BEGIN MATERIAL SUPPLIED

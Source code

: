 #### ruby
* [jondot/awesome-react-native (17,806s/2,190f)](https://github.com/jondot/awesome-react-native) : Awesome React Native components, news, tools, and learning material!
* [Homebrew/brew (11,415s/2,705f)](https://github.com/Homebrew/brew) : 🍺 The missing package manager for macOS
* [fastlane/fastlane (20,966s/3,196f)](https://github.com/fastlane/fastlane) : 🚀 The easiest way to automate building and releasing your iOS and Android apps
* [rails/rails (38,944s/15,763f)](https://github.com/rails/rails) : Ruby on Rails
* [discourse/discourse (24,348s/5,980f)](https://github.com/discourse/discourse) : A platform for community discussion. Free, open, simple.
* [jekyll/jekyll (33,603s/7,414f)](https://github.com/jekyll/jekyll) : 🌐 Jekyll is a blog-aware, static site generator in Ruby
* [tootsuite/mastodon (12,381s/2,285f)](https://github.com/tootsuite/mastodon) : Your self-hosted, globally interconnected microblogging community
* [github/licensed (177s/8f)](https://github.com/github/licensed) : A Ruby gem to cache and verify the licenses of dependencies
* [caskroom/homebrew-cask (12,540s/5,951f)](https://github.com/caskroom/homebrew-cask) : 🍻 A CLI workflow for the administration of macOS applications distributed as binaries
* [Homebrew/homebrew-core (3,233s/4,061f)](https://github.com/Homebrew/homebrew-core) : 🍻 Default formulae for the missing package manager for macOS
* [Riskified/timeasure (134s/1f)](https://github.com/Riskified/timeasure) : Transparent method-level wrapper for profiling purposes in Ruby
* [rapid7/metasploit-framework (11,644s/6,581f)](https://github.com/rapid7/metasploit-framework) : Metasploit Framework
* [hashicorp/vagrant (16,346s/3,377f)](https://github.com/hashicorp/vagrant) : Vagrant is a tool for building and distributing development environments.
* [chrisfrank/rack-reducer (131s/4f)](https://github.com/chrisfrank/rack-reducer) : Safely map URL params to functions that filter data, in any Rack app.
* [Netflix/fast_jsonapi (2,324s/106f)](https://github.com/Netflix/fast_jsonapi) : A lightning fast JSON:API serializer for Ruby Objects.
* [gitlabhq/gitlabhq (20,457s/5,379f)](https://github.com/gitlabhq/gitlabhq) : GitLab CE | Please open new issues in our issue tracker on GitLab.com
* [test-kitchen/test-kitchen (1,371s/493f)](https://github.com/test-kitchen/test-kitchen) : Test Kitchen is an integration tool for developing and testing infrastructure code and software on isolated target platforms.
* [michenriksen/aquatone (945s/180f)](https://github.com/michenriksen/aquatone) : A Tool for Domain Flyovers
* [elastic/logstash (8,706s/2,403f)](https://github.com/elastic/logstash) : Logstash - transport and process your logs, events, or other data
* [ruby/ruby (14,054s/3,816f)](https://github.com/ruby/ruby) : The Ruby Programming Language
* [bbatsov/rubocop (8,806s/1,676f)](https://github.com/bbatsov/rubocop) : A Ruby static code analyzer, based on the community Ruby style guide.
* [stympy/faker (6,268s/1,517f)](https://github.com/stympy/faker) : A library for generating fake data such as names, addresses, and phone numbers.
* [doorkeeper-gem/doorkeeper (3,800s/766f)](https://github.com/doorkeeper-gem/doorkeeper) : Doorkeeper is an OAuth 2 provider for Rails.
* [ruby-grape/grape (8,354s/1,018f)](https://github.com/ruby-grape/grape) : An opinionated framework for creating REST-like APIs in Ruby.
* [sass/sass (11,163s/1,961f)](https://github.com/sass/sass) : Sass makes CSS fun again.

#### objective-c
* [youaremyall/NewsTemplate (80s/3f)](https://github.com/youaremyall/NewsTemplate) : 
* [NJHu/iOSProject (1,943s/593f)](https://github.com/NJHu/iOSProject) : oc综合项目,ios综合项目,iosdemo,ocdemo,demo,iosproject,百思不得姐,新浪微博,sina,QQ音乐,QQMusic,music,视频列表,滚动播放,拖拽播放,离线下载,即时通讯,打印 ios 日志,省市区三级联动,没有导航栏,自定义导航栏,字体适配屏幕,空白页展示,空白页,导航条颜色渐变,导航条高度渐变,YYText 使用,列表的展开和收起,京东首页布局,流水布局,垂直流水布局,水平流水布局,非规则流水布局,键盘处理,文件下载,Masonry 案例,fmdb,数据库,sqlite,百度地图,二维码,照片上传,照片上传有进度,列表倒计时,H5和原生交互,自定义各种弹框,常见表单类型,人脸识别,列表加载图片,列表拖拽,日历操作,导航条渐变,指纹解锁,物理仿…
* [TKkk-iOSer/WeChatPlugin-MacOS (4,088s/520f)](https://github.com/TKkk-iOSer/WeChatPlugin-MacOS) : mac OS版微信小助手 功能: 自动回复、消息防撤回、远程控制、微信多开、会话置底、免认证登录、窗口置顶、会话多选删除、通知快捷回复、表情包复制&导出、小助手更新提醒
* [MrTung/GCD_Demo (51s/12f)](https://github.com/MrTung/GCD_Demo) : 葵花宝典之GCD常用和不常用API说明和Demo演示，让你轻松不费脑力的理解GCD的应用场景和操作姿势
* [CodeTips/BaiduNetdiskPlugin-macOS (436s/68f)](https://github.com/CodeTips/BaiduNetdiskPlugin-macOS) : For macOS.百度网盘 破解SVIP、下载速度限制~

END MATERIAL SUPPLIED

- [THE TASK] Copy verbatim, from the listing above, each line from the one containing "purposes in Ruby" down to the one containing "distributing development environments.", inclusive.

- [SOLUTION BELOW]
* [Riskified/timeasure (134s/1f)](https://github.com/Riskified/timeasure) : Transparent method-level wrapper for profiling purposes in Ruby
* [rapid7/metasploit-framework (11,644s/6,581f)](https://github.com/rapid7/metasploit-framework) : Metasploit Framework
* [hashicorp/vagrant (16,346s/3,377f)](https://github.com/hashicorp/vagrant) : Vagrant is a tool for building and distributing development environments.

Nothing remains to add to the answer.